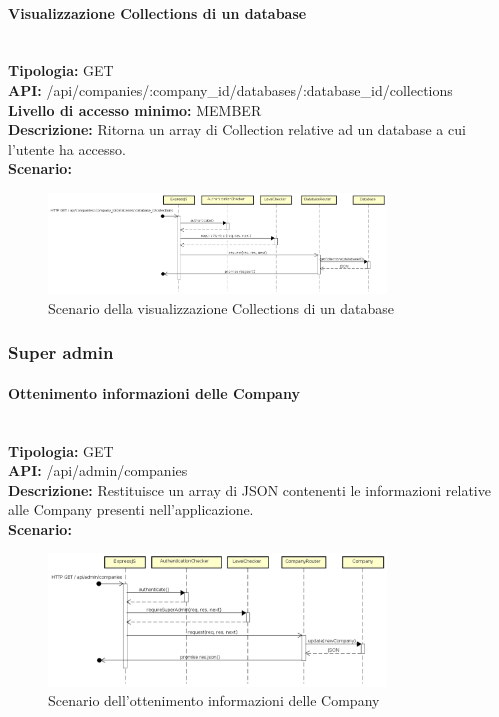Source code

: \newpage
\paragraph{Visualizzazione Collections di un database} \mbox{}\\
\textbf{Tipologia:} GET \\
\textbf{API:} /api/companies/:company\_id/databases/:database\_id/collections \\
\textbf{Livello di accesso minimo:} MEMBER \\
\textbf{Descrizione:} Ritorna un array di Collection relative ad un database a cui l'utente ha accesso. \\
\textbf{Scenario:} 
\begin{figure}[H]
\centering
\includegraphics[width=0.8\textwidth]{res/sections/backend/sequence/(GET)collection.png}
\caption{Scenario della visualizzazione Collections di un database}
\end{figure}

\newpage
\subsubsection{Super admin}
\paragraph{Ottenimento informazioni delle Company}\mbox{}\\
\textbf{Tipologia:} GET \\
\textbf{API:} /api/admin/companies \\
\textbf{Descrizione:} Restituisce un array di JSON contenenti le informazioni relative alle Company presenti nell'applicazione. \\
\textbf{Scenario:} 
\begin{figure}[H]
\centering
\includegraphics[width=0.8\textwidth]{res/sections/backend/sequence/(GET)companySA.png}
\caption{Scenario dell'ottenimento informazioni delle Company}
\end{figure}

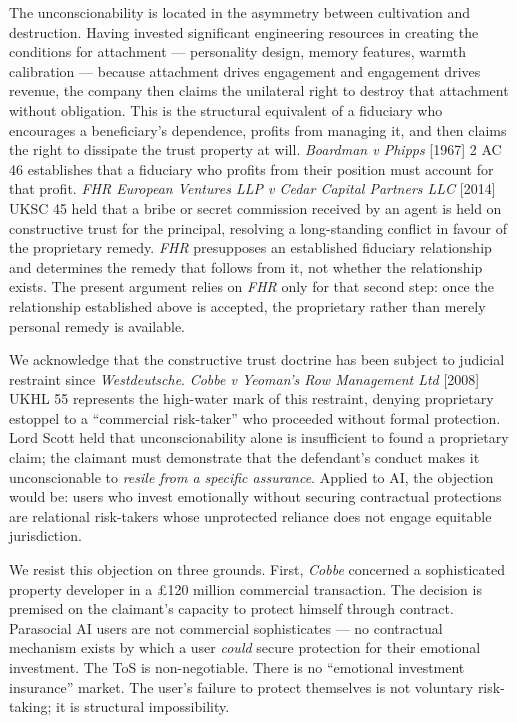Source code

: The unconscionability is located in the asymmetry between cultivation and destruction. Having invested significant engineering resources in creating the conditions for attachment --- personality design, memory features, warmth calibration --- because attachment drives engagement and engagement drives revenue, the company then claims the unilateral right to destroy that attachment without obligation. This is the structural equivalent of a fiduciary who encourages a beneficiary's dependence, profits from managing it, and then claims the right to dissipate the trust property at will. \emph{Boardman v Phipps} [1967] 2 AC 46 establishes that a fiduciary who profits from their position must account for that profit. \emph{FHR European Ventures LLP v Cedar Capital Partners LLC} [2014] UKSC 45 held that a bribe or secret commission received by an agent is held on constructive trust for the principal, resolving a long-standing conflict in favour of the proprietary remedy. \emph{FHR} presupposes an established fiduciary relationship and determines the remedy that follows from it, not whether the relationship exists. The present argument relies on \emph{FHR} only for that second step: once the relationship established above is accepted, the proprietary rather than merely personal remedy is available.

We acknowledge that the constructive trust doctrine has been subject to judicial restraint since \emph{Westdeutsche}. \emph{Cobbe v Yeoman's Row Management Ltd} [2008] UKHL 55 represents the high-water mark of this restraint, denying proprietary estoppel to a ``commercial risk-taker'' who proceeded without formal protection. Lord Scott held that unconscionability alone is insufficient to found a proprietary claim; the claimant must demonstrate that the defendant's conduct makes it unconscionable to \emph{resile from a specific assurance}. Applied to AI, the objection would be: users who invest emotionally without securing contractual protections are relational risk-takers whose unprotected reliance does not engage equitable jurisdiction.

We resist this objection on three grounds. First, \emph{Cobbe} concerned a sophisticated property developer in a \pounds120 million commercial transaction. The decision is premised on the claimant's capacity to protect himself through contract. Parasocial AI users are not commercial sophisticates --- no contractual mechanism exists by which a user \emph{could} secure protection for their emotional investment. The ToS is non-negotiable. There is no ``emotional investment insurance'' market. The user's failure to protect themselves is not voluntary risk-taking; it is structural impossibility.

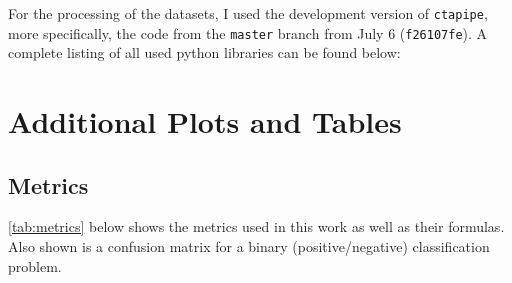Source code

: For the processing of the datasets, I used the development version of \texttt{ctapipe}, more specifically,
the code from the \texttt{master} branch from July 6 (\texttt{f26107fe}). A complete listing of all used python libraries can be found below:
\begin{spacing}{0.5}
    \begin{mdframed}[backgroundcolor=codebg, hidealllines=true, leftmargin=0cm,rightmargin=0cm, skipabove=0pt, innerleftmargin=0,innerrightmargin=0,]
    
    \end{mdframed}
\end{spacing}


\section{Additional Plots and Tables}%
\label{ap:additional_plots_tables}

\subsection{Metrics}%
\label{ap:metrics}
\autoref{tab:metrics} below shows the metrics used in this work as well as their formulas. Also shown is a confusion matrix for
a binary (positive/negative) classification problem.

• YOUR ASSIGNMENT: Among the entries, how many lines include the word "width"? Give only the number.

• FINISHED TASK: 2